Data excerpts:
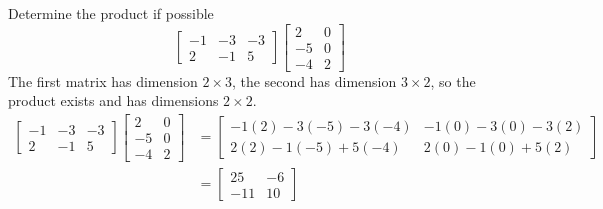 \documentclass[letterpaper,12pt]{article}
\begin{document}
\begin{example}
Determine the product if possible
\begin{equation*}
    \begin{bmatrix} -1 & -3 & -3 \\ 2 & -1 & 5 \end{bmatrix} \begin{bmatrix} 2 & 0 \\ -5 & 0 \\ -4 & 2 \end{bmatrix}
\end{equation*}
The first matrix has dimension $2 \times 3$, the second has dimension $3 \times 2$, so the product exists and has dimensions $2 \times 2$.
\begin{align*}
    \begin{bmatrix} -1 & -3 & -3 \\ 2 & -1 & 5 \end{bmatrix} \begin{bmatrix} 2 & 0 \\ -5 & 0 \\ -4 & 2 \end{bmatrix} & = \begin{bmatrix} -1(2) - 3(-5) - 3(-4) & -1(0) - 3(0) - 3(2) \\ 2(2) - 1(-5) + 5(-4) & 2(0) - 1(0) + 5(2) \end{bmatrix} \\
    & = \begin{bmatrix} 25 & -6 \\ -11 & 10 \end{bmatrix}
\end{align*}
\end{example}
\end{document}

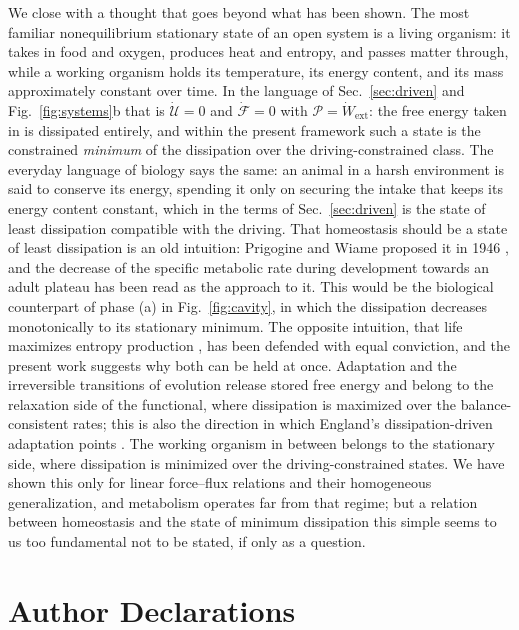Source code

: \documentclass[aip,pof,reprint,amsmath,amssymb,longbibliography]{revtex4-2}
\begin{document}
We close with a thought that goes beyond what has been shown. The most familiar nonequilibrium stationary state of an open system is a living organism: it takes in food and oxygen, produces heat and entropy, and passes matter through, while a working organism holds its temperature, its energy content, and its mass approximately constant over time. In the language of Sec.~\ref{sec:driven} and Fig.~\ref{fig:systems}b that is $\dot{\mathcal{U}} = 0$ and $\dot{\mathcal{F}} = 0$ with $\mathcal{P} = \dot{W}_{\mathrm{ext}}$: the free energy taken in is dissipated entirely, and within the present framework such a state is the constrained \textit{minimum} of the dissipation over the driving-constrained class. The everyday language of biology says the same: an animal in a harsh environment is said to conserve its energy, spending it only on securing the intake that keeps its energy content constant, which in the terms of Sec.~\ref{sec:driven} is the state of least dissipation compatible with the driving. That homeostasis should be a state of least dissipation is an old intuition: Prigogine and Wiame proposed it in 1946 \cite{prigogine1946}, and the decrease of the specific metabolic rate during development towards an adult plateau \cite{zotin1967} has been read as the approach to it. This would be the biological counterpart of phase (a) in Fig.~\ref{fig:cavity}, in which the dissipation decreases monotonically to its stationary minimum. The opposite intuition, that life maximizes entropy production \cite{schneider1994, martyushev2006}, has been defended with equal conviction, and the present work suggests why both can be held at once. Adaptation and the irreversible transitions of evolution release stored free energy and belong to the relaxation side of the functional, where dissipation is maximized over the balance-consistent rates; this is also the direction in which England's dissipation-driven adaptation points \cite{england2013}. The working organism in between belongs to the stationary side, where dissipation is minimized over the driving-constrained states. We have shown this only for linear force--flux relations and their homogeneous generalization, and metabolism operates far from that regime; but a relation between homeostasis and the state of minimum dissipation this simple seems to us too fundamental not to be stated, if only as a question.



\section*{Author Declarations}
\end{document}
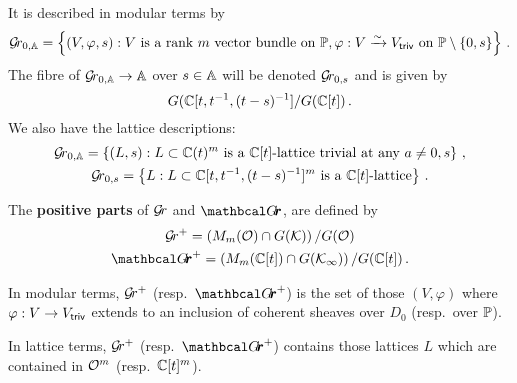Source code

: \documentclass[draft]{article}
\begin{document}
% 
It is described in modular terms by 
$$
\Grbd = 
    \left\{ 
        (V,\varphi,s) : V\text{ is a rank $m$ vector bundle on }\PP, \varphi : V \xrightarrow{\sim} \Vtriv \text{ on } \PP \setminus \{0, s\}  
    \right\}\,. 
$$
% 
The fibre of $\Grbd \to \AA$ over $ s \in \AA $ will be denoted $ \Gr_{0,s} $ and is given by
% 
$$ 
    G(\CC[t, t^{-1}, (t-s)^{-1}]/G(\CC[t])\,. %
$$
% 
We also have the lattice descriptions:
% 
\begin{gather*}
\Grbd = 
    \left\{ 
        (L,s) : L \subset  \CC(t)^m\text{ is a $\CC[t]$-lattice trivial at any }a \ne 0, s 
    \right\}\,, \\
\Gr_{0,s} = 
    \left\{ 
        L : L \subset  \CC[t,t^{-1},(t-s)^{-1}]^m \text{ is a $\CC[t]$-lattice} 
    \right\}\,.
\end{gather*}
% 
\begin{definition} 
\label{def:grplus}
The \textbf{positive parts} of $\Gr $ and $\Grth$,  are defined by 
\begin{gather*}
    \Gr^+ = \left(M_m(\cO) \cap G(\cK)\right) / G(\cO) \\
    {\Grth}^+ = \left(M_m(\CC[t]) \cap G(\Kinf)\right) / G(\CC[t])\,. 
\end{gather*}
\end{definition}
% 
In modular terms, $\Gr^+$ (resp.\ ${\Grth}^+$) is the set of those $ (V, \varphi)$ where $ \varphi : V \rightarrow \Vtriv $ extends to an inclusion of coherent sheaves over $ D_0 $ (resp.\ over $ \PP$).

In lattice terms, $ \Gr^+$ (resp.\ ${\Grth}^+$) contains those lattices $L$ which are contained in $\cO^m$ (resp.\ $\CC[t]^m$).
% 
\end{document}
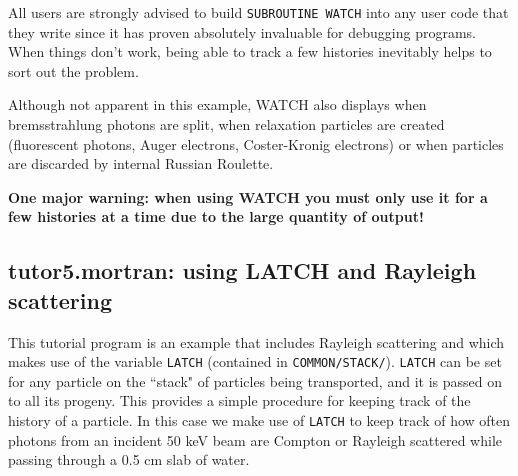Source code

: All users are strongly advised to build {\tt SUBROUTINE WATCH} into any
user code that they write since it has proven absolutely invaluable for
debugging programs.  When things don't work, being able to track a few
histories inevitably helps to sort out the problem.

Although not apparent in this example, WATCH also displays when
bremsstrahlung photons are split, when relaxation particles are created
(fluorescent photons, Auger electrons, Coster-Kronig electrons) or when
particles are discarded by internal Russian Roulette.

{\bfseries One major warning: when using WATCH you must only use it for a
few histories at a time due to the large quantity of output!}



\begin{latexonly}




\clearpage
\end{latexonly}

\begin{htmlonly}
\clearpage

\clearpage

\clearpage

\clearpage

\clearpage
\end{htmlonly}




\subsection{tutor5.mortran: using LATCH and Rayleigh scattering}
%
This tutorial program is an example that includes Rayleigh scattering
and which makes use of the variable {\tt LATCH} (contained in
{\tt COMMON/STACK/}).
{\tt LATCH} can be set for any particle on the ``stack" of particles being
transported, and it is passed on to all its progeny.  This provides a
simple procedure for keeping track of the history of a particle.  In
this case we make use of {\tt LATCH} to keep track of how often photons
from an incident 50 keV beam are Compton or Rayleigh scattered while
passing through a 0.5 cm slab of water.

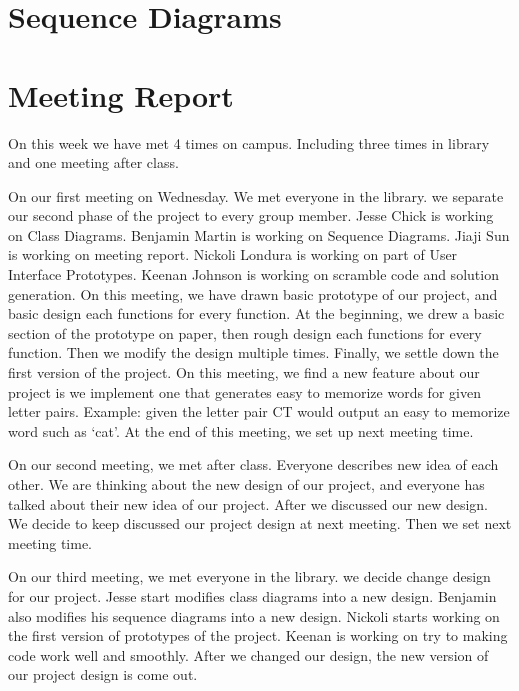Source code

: \documentclass[12pt]{article}
\begin{document}
\section{Sequence Diagrams}

\section{Meeting Report}

\par
On this week we have met 4 times on campus. Including three times in library and one meeting after class. \\

\par
On our first meeting on Wednesday. We met everyone in the library. we separate our second phase of the project to every group member. Jesse Chick is working on Class Diagrams. Benjamin Martin is working on Sequence Diagrams. Jiaji Sun is working on meeting report. Nickoli Londura is working on part of User Interface Prototypes. Keenan Johnson is working on scramble code and solution generation. On this meeting, we have drawn basic prototype of our project, and basic design each functions for every function. At the beginning, we drew a basic section of the prototype on paper, then rough design each functions for every function. Then we modify the design multiple times. Finally, we settle down the first version of the project. On this meeting, we find a new feature about our project is we implement one that generates easy to memorize words for given letter pairs. Example: given the letter pair CT would output an easy to memorize word such as ‘cat’. At the end of this meeting, we set up next meeting time. \\

\par
On our second meeting, we met after class. Everyone describes new idea of each other. We are thinking about the new design of our project, and everyone has talked about their new idea of our project. After we discussed our new design. We decide to keep discussed our project design at next meeting. Then we set next meeting time. \\

\par
On our third meeting, we met everyone in the library. we decide change design for our project. Jesse start modifies class diagrams into a new design. Benjamin also modifies his sequence diagrams into a new design. Nickoli starts working on the first version of prototypes of the project. Keenan is working on try to making code work well and smoothly. After we changed our design, the new version of our project design is come out. \\
\end{document}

**Exercise directions:**
A faithful copy of the records above, without images, is what to give back.

**Task solution:**
 \documentclass[letterpaper,12pt]{article}
\begin{document}
\begin{example}
Determine the product if possible
\begin{equation*}
    \begin{bmatrix} -1 & -3 & -3 \\ 2 & -1 & 5 \end{bmatrix} \begin{bmatrix} 2 & 0 \\ -5 & 0 \\ -4 & 2 \end{bmatrix}
\end{equation*}
The first matrix has dimension $2 \times 3$, the second has dimension $3 \times 2$, so the product exists and has dimensions $2 \times 2$.
\begin{align*}
    \begin{bmatrix} -1 & -3 & -3 \\ 2 & -1 & 5 \end{bmatrix} \begin{bmatrix} 2 & 0 \\ -5 & 0 \\ -4 & 2 \end{bmatrix} & = \begin{bmatrix} -1(2) - 3(-5) - 3(-4) & -1(0) - 3(0) - 3(2) \\ 2(2) - 1(-5) + 5(-4) & 2(0) - 1(0) + 5(2) \end{bmatrix} \\
    & = \begin{bmatrix} 25 & -6 \\ -11 & 10 \end{bmatrix}
\end{align*}
\end{example}
\end{document}

Source code

: \documentclass[aip,pof,reprint,amsmath,amssymb,longbibliography]{revtex4-2}
\begin{document}
We close with a thought that goes beyond what has been shown. The most familiar nonequilibrium stationary state of an open system is a living organism: it takes in food and oxygen, produces heat and entropy, and passes matter through, while a working organism holds its temperature, its energy content, and its mass approximately constant over time. In the language of Sec.~\ref{sec:driven} and Fig.~\ref{fig:systems}b that is $\dot{\mathcal{U}} = 0$ and $\dot{\mathcal{F}} = 0$ with $\mathcal{P} = \dot{W}_{\mathrm{ext}}$: the free energy taken in is dissipated entirely, and within the present framework such a state is the constrained \textit{minimum} of the dissipation over the driving-constrained class. The everyday language of biology says the same: an animal in a harsh environment is said to conserve its energy, spending it only on securing the intake that keeps its energy content constant, which in the terms of Sec.~\ref{sec:driven} is the state of least dissipation compatible with the driving. That homeostasis should be a state of least dissipation is an old intuition: Prigogine and Wiame proposed it in 1946 \cite{prigogine1946}, and the decrease of the specific metabolic rate during development towards an adult plateau \cite{zotin1967} has been read as the approach to it. This would be the biological counterpart of phase (a) in Fig.~\ref{fig:cavity}, in which the dissipation decreases monotonically to its stationary minimum. The opposite intuition, that life maximizes entropy production \cite{schneider1994, martyushev2006}, has been defended with equal conviction, and the present work suggests why both can be held at once. Adaptation and the irreversible transitions of evolution release stored free energy and belong to the relaxation side of the functional, where dissipation is maximized over the balance-consistent rates; this is also the direction in which England's dissipation-driven adaptation points \cite{england2013}. The working organism in between belongs to the stationary side, where dissipation is minimized over the driving-constrained states. We have shown this only for linear force--flux relations and their homogeneous generalization, and metabolism operates far from that regime; but a relation between homeostasis and the state of minimum dissipation this simple seems to us too fundamental not to be stated, if only as a question.



\section*{Author Declarations}
\end{document}
Source code

: \documentclass[draft]{article}
\begin{document}
% 
It is described in modular terms by 
$$
\Grbd = 
    \left\{ 
        (V,\varphi,s) : V\text{ is a rank $m$ vector bundle on }\PP, \varphi : V \xrightarrow{\sim} \Vtriv \text{ on } \PP \setminus \{0, s\}  
    \right\}\,. 
$$
% 
The fibre of $\Grbd \to \AA$ over $ s \in \AA $ will be denoted $ \Gr_{0,s} $ and is given by
% 
$$ 
    G(\CC[t, t^{-1}, (t-s)^{-1}]/G(\CC[t])\,. %
$$
% 
We also have the lattice descriptions:
% 
\begin{gather*}
\Grbd = 
    \left\{ 
        (L,s) : L \subset  \CC(t)^m\text{ is a $\CC[t]$-lattice trivial at any }a \ne 0, s 
    \right\}\,, \\
\Gr_{0,s} = 
    \left\{ 
        L : L \subset  \CC[t,t^{-1},(t-s)^{-1}]^m \text{ is a $\CC[t]$-lattice} 
    \right\}\,.
\end{gather*}
% 
\begin{definition} 
\label{def:grplus}
The \textbf{positive parts} of $\Gr $ and $\Grth$,  are defined by 
\begin{gather*}
    \Gr^+ = \left(M_m(\cO) \cap G(\cK)\right) / G(\cO) \\
    {\Grth}^+ = \left(M_m(\CC[t]) \cap G(\Kinf)\right) / G(\CC[t])\,. 
\end{gather*}
\end{definition}
% 
In modular terms, $\Gr^+$ (resp.\ ${\Grth}^+$) is the set of those $ (V, \varphi)$ where $ \varphi : V \rightarrow \Vtriv $ extends to an inclusion of coherent sheaves over $ D_0 $ (resp.\ over $ \PP$).

In lattice terms, $ \Gr^+$ (resp.\ ${\Grth}^+$) contains those lattices $L$ which are contained in $\cO^m$ (resp.\ $\CC[t]^m$).
% 
\end{document}
Source code

: All users are strongly advised to build {\tt SUBROUTINE WATCH} into any
user code that they write since it has proven absolutely invaluable for
debugging programs.  When things don't work, being able to track a few
histories inevitably helps to sort out the problem.

Although not apparent in this example, WATCH also displays when
bremsstrahlung photons are split, when relaxation particles are created
(fluorescent photons, Auger electrons, Coster-Kronig electrons) or when
particles are discarded by internal Russian Roulette.

{\bfseries One major warning: when using WATCH you must only use it for a
few histories at a time due to the large quantity of output!}



\begin{latexonly}




\clearpage
\end{latexonly}

\begin{htmlonly}
\clearpage

\clearpage

\clearpage

\clearpage

\clearpage
\end{htmlonly}




\subsection{tutor5.mortran: using LATCH and Rayleigh scattering}
%
This tutorial program is an example that includes Rayleigh scattering
and which makes use of the variable {\tt LATCH} (contained in
{\tt COMMON/STACK/}).
{\tt LATCH} can be set for any particle on the ``stack" of particles being
transported, and it is passed on to all its progeny.  This provides a
simple procedure for keeping track of the history of a particle.  In
this case we make use of {\tt LATCH} to keep track of how often photons
from an incident 50 keV beam are Compton or Rayleigh scattered while
passing through a 0.5 cm slab of water.

Source code

: \documentclass[12pt]{article}
\begin{document}
\section{Sequence Diagrams}

\section{Meeting Report}

\par
On this week we have met 4 times on campus. Including three times in library and one meeting after class. \\

\par
On our first meeting on Wednesday. We met everyone in the library. we separate our second phase of the project to every group member. Jesse Chick is working on Class Diagrams. Benjamin Martin is working on Sequence Diagrams. Jiaji Sun is working on meeting report. Nickoli Londura is working on part of User Interface Prototypes. Keenan Johnson is working on scramble code and solution generation. On this meeting, we have drawn basic prototype of our project, and basic design each functions for every function. At the beginning, we drew a basic section of the prototype on paper, then rough design each functions for every function. Then we modify the design multiple times. Finally, we settle down the first version of the project. On this meeting, we find a new feature about our project is we implement one that generates easy to memorize words for given letter pairs. Example: given the letter pair CT would output an easy to memorize word such as ‘cat’. At the end of this meeting, we set up next meeting time. \\

\par
On our second meeting, we met after class. Everyone describes new idea of each other. We are thinking about the new design of our project, and everyone has talked about their new idea of our project. After we discussed our new design. We decide to keep discussed our project design at next meeting. Then we set next meeting time. \\

\par
On our third meeting, we met everyone in the library. we decide change design for our project. Jesse start modifies class diagrams into a new design. Benjamin also modifies his sequence diagrams into a new design. Nickoli starts working on the first version of prototypes of the project. Keenan is working on try to making code work well and smoothly. After we changed our design, the new version of our project design is come out. \\
\end{document}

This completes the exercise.